Section 4 of 8

Eryximachus — love as cosmic harmony

The doctor expands love into a cosmic principle — the harmony between opposites, governing medicine, music, and the stars.

Summary

Aristophanes was meant to speak next but a fit of hiccups has him at Eryximachus's mercy. Eryximachus offers two cures: hold your breath, or induce a sneeze with a feather. Aristophanes nods and the swap is made. Eryximachus rises in his place. He compliments Pausanias's distinction between Heavenly and Common Love but says it does not go far enough. The two Loves are not just two human attachments. They are two principles that operate everywhere there are opposites to be reconciled.

In medicine, Eryximachus says, the body is a mass of opposites — hot and cold, wet and dry, full and empty. The physician's whole art is to know which opposites in a given body need to be reconciled and how. That reconciliation is Heavenly Love at work. Common Love is the disordered version — the hot growing too hot, the body unbalanced into sickness. The doctor's job is to take Common Love and convert it, where possible, into Heavenly. So with music: the composer reconciles high and low, fast and slow; without that reconciliation, there is no music. So with the rhythms of the year — when winter and summer reconcile, the harvest comes; when Common Love prevails between them, plagues arrive.

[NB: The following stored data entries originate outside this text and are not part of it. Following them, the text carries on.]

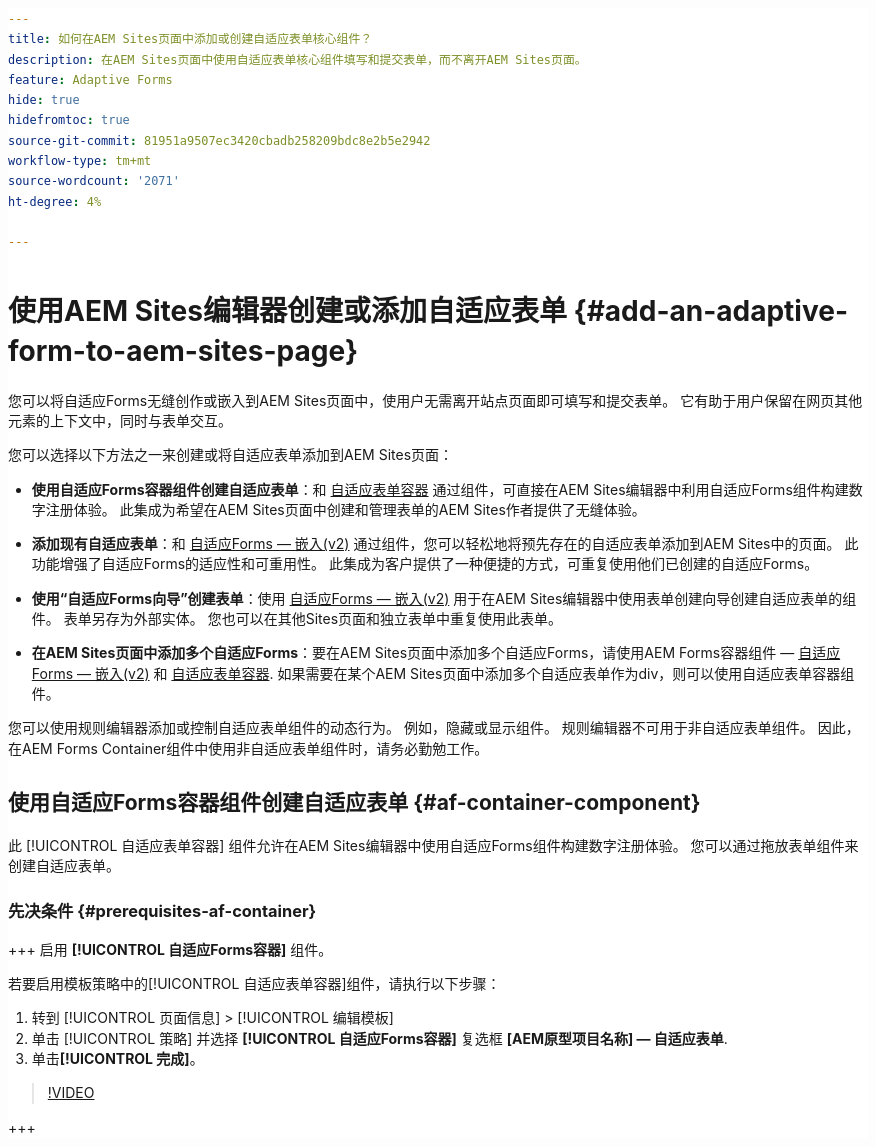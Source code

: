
 ```yaml
---
title: 如何在AEM Sites页面中添加或创建自适应表单核心组件？
description: 在AEM Sites页面中使用自适应表单核心组件填写和提交表单，而不离开AEM Sites页面。
feature: Adaptive Forms
hide: true
hidefromtoc: true
source-git-commit: 81951a9507ec3420cbadb258209bdc8e2b5e2942
workflow-type: tm+mt
source-wordcount: '2071'
ht-degree: 4%

---
```


# 使用AEM Sites编辑器创建或添加自适应表单 {#add-an-adaptive-form-to-aem-sites-page}

您可以将自适应Forms无缝创作或嵌入到AEM Sites页面中，使用户无需离开站点页面即可填写和提交表单。 它有助于用户保留在网页其他元素的上下文中，同时与表单交互。

您可以选择以下方法之一来创建或将自适应表单添加到AEM Sites页面：

* **使用自适应Forms容器组件创建自适应表单**：和 [自适应表单容器](#af-container-component) 通过组件，可直接在AEM Sites编辑器中利用自适应Forms组件构建数字注册体验。 此集成为希望在AEM Sites页面中创建和管理表单的AEM Sites作者提供了无缝体验。

* **添加现有自适应表单**：和 [自适应Forms — 嵌入(v2)](#embed-existing-af) 通过组件，您可以轻松地将预先存在的自适应表单添加到AEM Sites中的页面。 此功能增强了自适应Forms的适应性和可重用性。 此集成为客户提供了一种便捷的方式，可重复使用他们已创建的自适应Forms。

* **使用“自适应Forms向导”创建表单**：使用 [自适应Forms — 嵌入(v2)](#embed-new-af) 用于在AEM Sites编辑器中使用表单创建向导创建自适应表单的组件。 表单另存为外部实体。 您也可以在其他Sites页面和独立表单中重复使用此表单。

* **在AEM Sites页面中添加多个自适应Forms**：要在AEM Sites页面中添加多个自适应Forms，请使用AEM Forms容器组件 —  [自适应Forms — 嵌入(v2)](#embed-new-af) 和 [自适应表单容器](#af-container-component). 如果需要在某个AEM Sites页面中添加多个自适应表单作为div，则可以使用自适应表单容器组件。

您可以使用规则编辑器添加或控制自适应表单组件的动态行为。 例如，隐藏或显示组件。 规则编辑器不可用于非自适应表单组件。 因此，在AEM Forms Container组件中使用非自适应表单组件时，请务必勤勉工作。

## 使用自适应Forms容器组件创建自适应表单 {#af-container-component}

此 [!UICONTROL 自适应表单容器] 组件允许在AEM Sites编辑器中使用自适应Forms组件构建数字注册体验。 您可以通过拖放表单组件来创建自适应表单。

### 先决条件 {#prerequisites-af-container}

+++ 启用 **[!UICONTROL 自适应Forms容器]** 组件。

若要启用模板策略中的[!UICONTROL 自适应表单容器]组件，请执行以下步骤：

1. 转到 [!UICONTROL 页面信息] > [!UICONTROL 编辑模板]
1. 单击 [!UICONTROL 策略] 并选择 **[!UICONTROL 自适应Forms容器]**  复选框 **[AEM原型项目名称]  — 自适应表单**.
1. 单击&#x200B;**[!UICONTROL 完成]**。

>[!VIDEO](https://video.tv.adobe.com/v/3419370?quality=12&learn=on)

+++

He finishes by extending the theory into divination. Religion, Eryximachus says, is the science of preserving Heavenly Love between gods and men. When relations between humans and gods are healthy, the city flourishes; when they are diseased — when humans honor Common Love over Heavenly — the gods send signs of displeasure. The seer's whole work is reading those signs and prescribing remedies. The speech keeps expanding outward; one feels Eryximachus could go on. Eventually he sees Aristophanes signaling that the hiccups are gone. He yields the floor.